Rankin noted that the company’s fourth quarter results were in many ways the strongest Waste Management saw all year, “allowing us to close out 2018 on a strong note in which we either met or exceeded all our expectations,” she said.

She explained that the top two financial priorities are growing operating EBITDA and leveraging that growth to convert more earnings of free cash flow. In 2018, she noted, the company delivered on each of those priorities.

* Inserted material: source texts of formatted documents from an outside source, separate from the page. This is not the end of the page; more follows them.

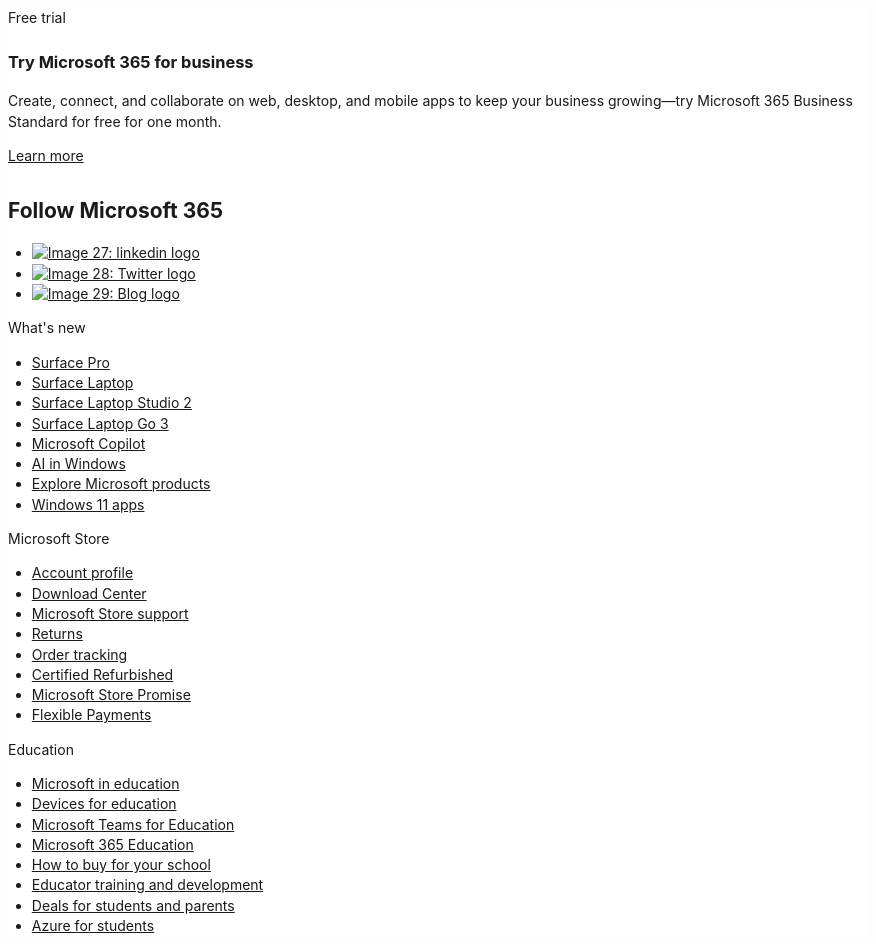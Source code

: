 Free trial

### Try Microsoft 365 for business

Create, connect, and collaborate on web, desktop, and mobile apps to keep your business growing—try Microsoft 365 Business Standard for free for one month.

[Learn more](https://www.microsoft.com/en-us/microsoft-365/business/microsoft-365-business-standard-one-month-trial)

Follow Microsoft 365
--------------------

*   [![Image 27: linkedin logo](https://cdn-dynmedia-1.microsoft.com/is/image/microsoftcorp/LinkedIn-29?scl=1)](https://go.microsoft.com/fwlink/?linkid=2266725)
*   [![Image 28: Twitter logo](https://cdn-dynmedia-1.microsoft.com/is/image/microsoftcorp/Twitter-34?scl=1)](https://go.microsoft.com/fwlink/?linkid=2266625)
*   [![Image 29: Blog logo](https://cdn-dynmedia-1.microsoft.com/is/image/microsoftcorp/Blog-1?scl=1)](https://go.microsoft.com/fwlink/p/?LinkID=2000803)

What's new

*   [Surface Pro](https://www.microsoft.com/en-us/surface/devices/surface-pro-11th-edition)
*   [Surface Laptop](https://www.microsoft.com/en-us/surface/devices/surface-laptop-7th-edition)
*   [Surface Laptop Studio 2](https://www.microsoft.com/en-us/d/Surface-Laptop-Studio-2/8rqr54krf1dz)
*   [Surface Laptop Go 3](https://www.microsoft.com/en-us/d/Surface-Laptop-Go-3/8p0wwgj6c6l2)
*   [Microsoft Copilot](https://www.microsoft.com/en-us/microsoft-copilot)
*   [AI in Windows](https://www.microsoft.com/en-us/windows/copilot-ai-features)
*   [Explore Microsoft products](https://www.microsoft.com/en-us/microsoft-products-and-apps)
*   [Windows 11 apps](https://www.microsoft.com/windows/windows-11-apps)

Microsoft Store

*   [Account profile](https://account.microsoft.com/)
*   [Download Center](https://www.microsoft.com/en-us/download)
*   [Microsoft Store support](https://go.microsoft.com/fwlink/?linkid=2139749)
*   [Returns](https://www.microsoft.com/en-us/store/b/returns)
*   [Order tracking](https://www.microsoft.com/en-us/store/b/order-tracking)
*   [Certified Refurbished](https://www.microsoft.com/en-us/store/b/certified-refurbished-products)
*   [Microsoft Store Promise](https://www.microsoft.com/en-us/store/b/why-microsoft-store?icid=footer_why-msft-store_7102020)
*   [Flexible Payments](https://www.microsoft.com/en-us/store/b/payment-financing-options?icid=footer_financing_vcc)

Education

*   [Microsoft in education](https://www.microsoft.com/en-us/education)
*   [Devices for education](https://www.microsoft.com/en-us/education/devices/overview)
*   [Microsoft Teams for Education](https://www.microsoft.com/en-us/education/products/teams)
*   [Microsoft 365 Education](https://www.microsoft.com/en-us/education/products/microsoft-365)
*   [How to buy for your school](https://www.microsoft.com/education/how-to-buy)
*   [Educator training and development](https://education.microsoft.com/)
*   [Deals for students and parents](https://www.microsoft.com/en-us/store/b/education)
*   [Azure for students](https://azure.microsoft.com/en-us/free/students/)
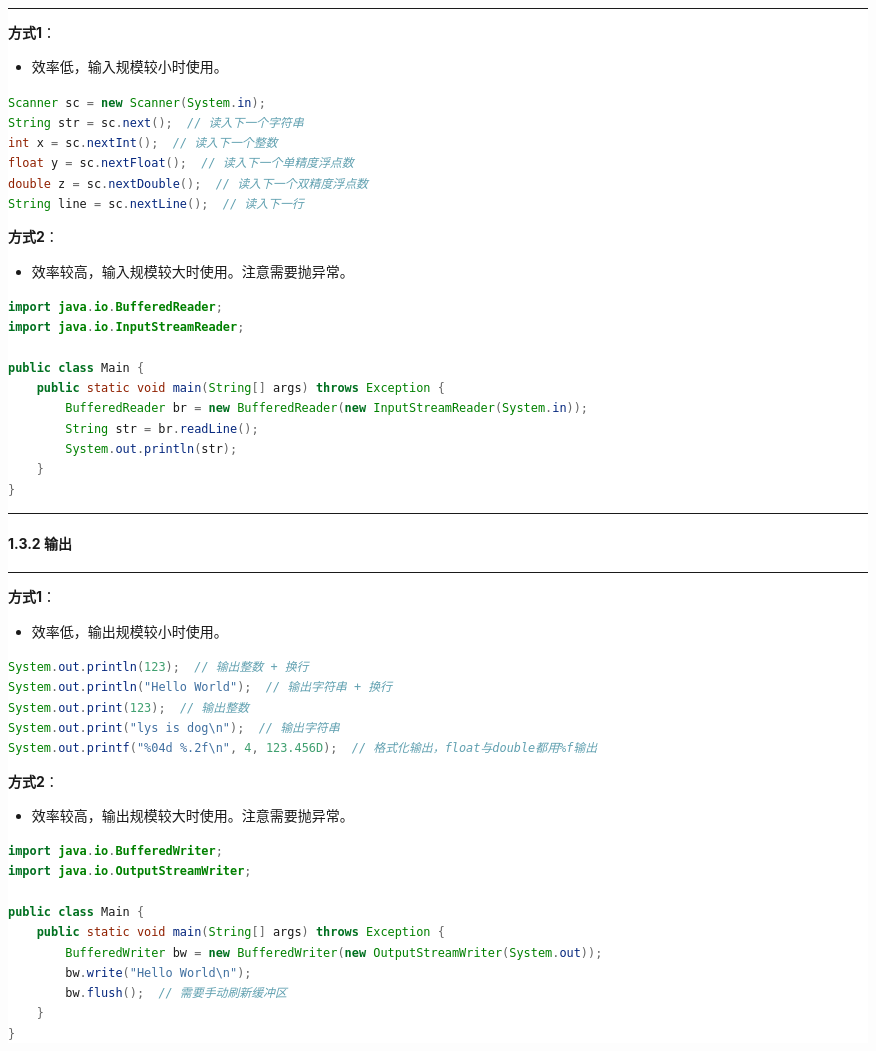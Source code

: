 ****

**方式1**：

* 效率低，输入规模较小时使用。

```java
Scanner sc = new Scanner(System.in);
String str = sc.next();  // 读入下一个字符串
int x = sc.nextInt();  // 读入下一个整数
float y = sc.nextFloat();  // 读入下一个单精度浮点数
double z = sc.nextDouble();  // 读入下一个双精度浮点数
String line = sc.nextLine();  // 读入下一行
```

**方式2**：

* 效率较高，输入规模较大时使用。注意需要抛异常。

```java
import java.io.BufferedReader;
import java.io.InputStreamReader;

public class Main {
    public static void main(String[] args) throws Exception {
        BufferedReader br = new BufferedReader(new InputStreamReader(System.in));
        String str = br.readLine();
        System.out.println(str);
    }
}
```

****

#### 1.3.2 输出

****

**方式1**：

* 效率低，输出规模较小时使用。

```java
System.out.println(123);  // 输出整数 + 换行
System.out.println("Hello World");  // 输出字符串 + 换行
System.out.print(123);  // 输出整数
System.out.print("lys is dog\n");  // 输出字符串
System.out.printf("%04d %.2f\n", 4, 123.456D);  // 格式化输出，float与double都用%f输出
```

**方式2**：

* 效率较高，输出规模较大时使用。注意需要抛异常。

```java
import java.io.BufferedWriter;
import java.io.OutputStreamWriter;

public class Main {
    public static void main(String[] args) throws Exception {
        BufferedWriter bw = new BufferedWriter(new OutputStreamWriter(System.out));
        bw.write("Hello World\n");
        bw.flush();  // 需要手动刷新缓冲区
    }
}
```
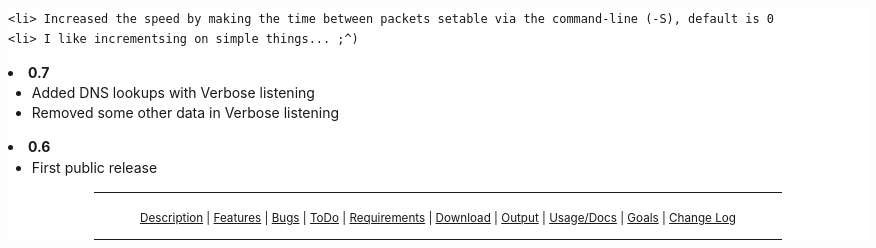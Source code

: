     <li> Increased the speed by making the time between packets setable via the command-line (-S), default is 0
    <li> I like incrementsing on simple things... ;^)
  </ul>
  <li><b>0.7</b>
  <ul>
    <li> Added DNS lookups with Verbose listening
    <li> Removed some other data in Verbose listening
  </ul>
  <li><b>0.6</b>
  <ul>
    <li> First public release
  </ul>
</ul>

<small><center><hr size=1 width=80% noshade><a href=#desc>Description</a> | <a href=#feat>Features</a> | <a href=#bugs>Bugs</a> | <a href=#todo>ToDo</a> | <a href=#requi>Requirements</a> | <a href=#down>Download</a> | <a href=#out>Output</a> | <a href=#use>Usage/Docs</a> | <a href=#goals>Goals</a> | <a href=#change>Change Log</a><hr size=1 width=80% noshade></center></small>
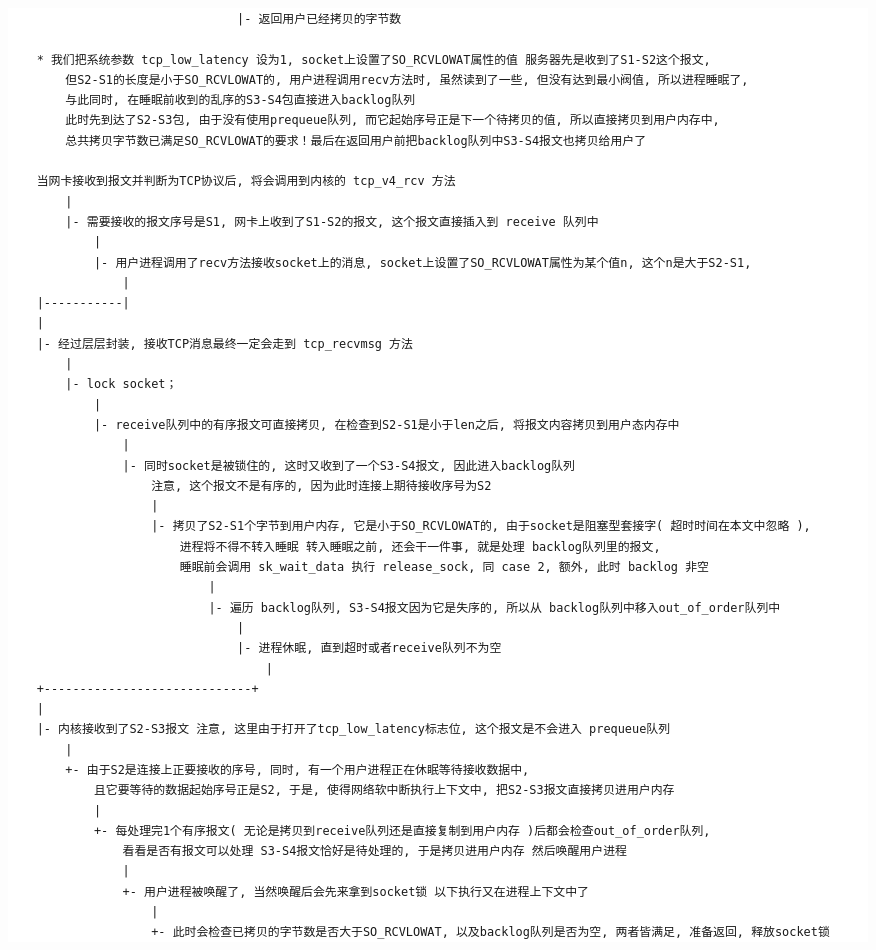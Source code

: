                                     |- 返回用户已经拷贝的字节数 

        * 我们把系统参数 tcp_low_latency 设为1, socket上设置了SO_RCVLOWAT属性的值 服务器先是收到了S1-S2这个报文, 
            但S2-S1的长度是小于SO_RCVLOWAT的, 用户进程调用recv方法时, 虽然读到了一些, 但没有达到最小阀值, 所以进程睡眠了, 
            与此同时, 在睡眠前收到的乱序的S3-S4包直接进入backlog队列 
            此时先到达了S2-S3包, 由于没有使用prequeue队列, 而它起始序号正是下一个待拷贝的值, 所以直接拷贝到用户内存中, 
            总共拷贝字节数已满足SO_RCVLOWAT的要求！最后在返回用户前把backlog队列中S3-S4报文也拷贝给用户了

        当网卡接收到报文并判断为TCP协议后, 将会调用到内核的 tcp_v4_rcv 方法 
            |
            |- 需要接收的报文序号是S1, 网卡上收到了S1-S2的报文, 这个报文直接插入到 receive 队列中 
                |
                |- 用户进程调用了recv方法接收socket上的消息, socket上设置了SO_RCVLOWAT属性为某个值n, 这个n是大于S2-S1, 
                    |
        |-----------|
        |
        |- 经过层层封装, 接收TCP消息最终一定会走到 tcp_recvmsg 方法
            |
            |- lock socket；
                |
                |- receive队列中的有序报文可直接拷贝, 在检查到S2-S1是小于len之后, 将报文内容拷贝到用户态内存中 
                    |
                    |- 同时socket是被锁住的, 这时又收到了一个S3-S4报文, 因此进入backlog队列 
                        注意, 这个报文不是有序的, 因为此时连接上期待接收序号为S2 
                        |
                        |- 拷贝了S2-S1个字节到用户内存, 它是小于SO_RCVLOWAT的, 由于socket是阻塞型套接字( 超时时间在本文中忽略 ), 
                            进程将不得不转入睡眠 转入睡眠之前, 还会干一件事, 就是处理 backlog队列里的报文, 
                            睡眠前会调用 sk_wait_data 执行 release_sock, 同 case 2, 额外, 此时 backlog 非空
                                |
                                |- 遍历 backlog队列, S3-S4报文因为它是失序的, 所以从 backlog队列中移入out_of_order队列中
                                    |
                                    |- 进程休眠, 直到超时或者receive队列不为空 
                                        |
        +-----------------------------+
        |
        |- 内核接收到了S2-S3报文 注意, 这里由于打开了tcp_low_latency标志位, 这个报文是不会进入 prequeue队列
            |
            +- 由于S2是连接上正要接收的序号, 同时, 有一个用户进程正在休眠等待接收数据中, 
                且它要等待的数据起始序号正是S2, 于是, 使得网络软中断执行上下文中, 把S2-S3报文直接拷贝进用户内存 
                |
                +- 每处理完1个有序报文( 无论是拷贝到receive队列还是直接复制到用户内存 )后都会检查out_of_order队列, 
                    看看是否有报文可以处理 S3-S4报文恰好是待处理的, 于是拷贝进用户内存 然后唤醒用户进程 
                    |
                    +- 用户进程被唤醒了, 当然唤醒后会先来拿到socket锁 以下执行又在进程上下文中了 
                        |
                        +- 此时会检查已拷贝的字节数是否大于SO_RCVLOWAT, 以及backlog队列是否为空, 两者皆满足, 准备返回, 释放socket锁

“The health of our business is best demonstrated by the strong 2018 operating EBITDA performance generated by our hardworking employees,” said Fish in a statement. “We expect equally strong operating EBITDA growth again in 2019. We will continue to make investments in our employees, in technology and in capital equipment this year to further grow our business, improve customer service and generate strong returns. We are confident that these investments will position us well for 2019 and into the future.”